* [Instructions for the task]: Retype the entries exactly, but skip the pictures.

* [Information given]:
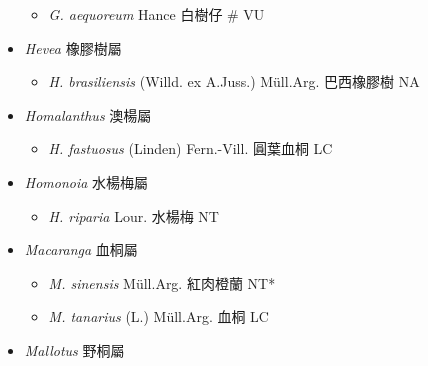 \begin{itemize}
  \begin{itemize}
        \item[] \textit{G. aequoreum} Hance  白樹仔  \# VU
  \end{itemize}
 \item[] \textit{Hevea} 橡膠樹屬
                                
  \begin{itemize}
        \item[] \textit{H. brasiliensis} (Willd. ex A.Juss.) Müll.Arg.  巴西橡膠樹   NA
  \end{itemize}
 \item[] \textit{Homalanthus} 澳楊屬
                                
  \begin{itemize}
        \item[] \textit{H. fastuosus} (Linden) Fern.-Vill.  圓葉血桐   LC
  \end{itemize}
 \item[] \textit{Homonoia} 水楊梅屬
                                
  \begin{itemize}
        \item[] \textit{H. riparia} Lour.  水楊梅   NT
  \end{itemize}
 \item[] \textit{Macaranga} 血桐屬
                                
  \begin{itemize}
        \item[] \textit{M. sinensis} Müll.Arg.  紅肉橙蘭   NT*
        \item[] \textit{M. tanarius} (L.) Müll.Arg.  血桐   LC
  \end{itemize}
 \item[] \textit{Mallotus} 野桐屬
                                

\end{itemize}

* [Solution below]:
 \begin{itemize}
  \begin{itemize}
        \item[] \textit{G. aequoreum} Hance  白樹仔  \# VU
  \end{itemize}
 \item[] \textit{Hevea} 橡膠樹屬
                                
  \begin{itemize}
        \item[] \textit{H. brasiliensis} (Willd. ex A.Juss.) Müll.Arg.  巴西橡膠樹   NA
  \end{itemize}
 \item[] \textit{Homalanthus} 澳楊屬
                                
  \begin{itemize}
        \item[] \textit{H. fastuosus} (Linden) Fern.-Vill.  圓葉血桐   LC
  \end{itemize}
 \item[] \textit{Homonoia} 水楊梅屬
                                
  \begin{itemize}
        \item[] \textit{H. riparia} Lour.  水楊梅   NT
  \end{itemize}
 \item[] \textit{Macaranga} 血桐屬
                                
  \begin{itemize}
        \item[] \textit{M. sinensis} Müll.Arg.  紅肉橙蘭   NT*
        \item[] \textit{M. tanarius} (L.) Müll.Arg.  血桐   LC
  \end{itemize}
 \item[] \textit{Mallotus} 野桐屬
                                

\end{itemize}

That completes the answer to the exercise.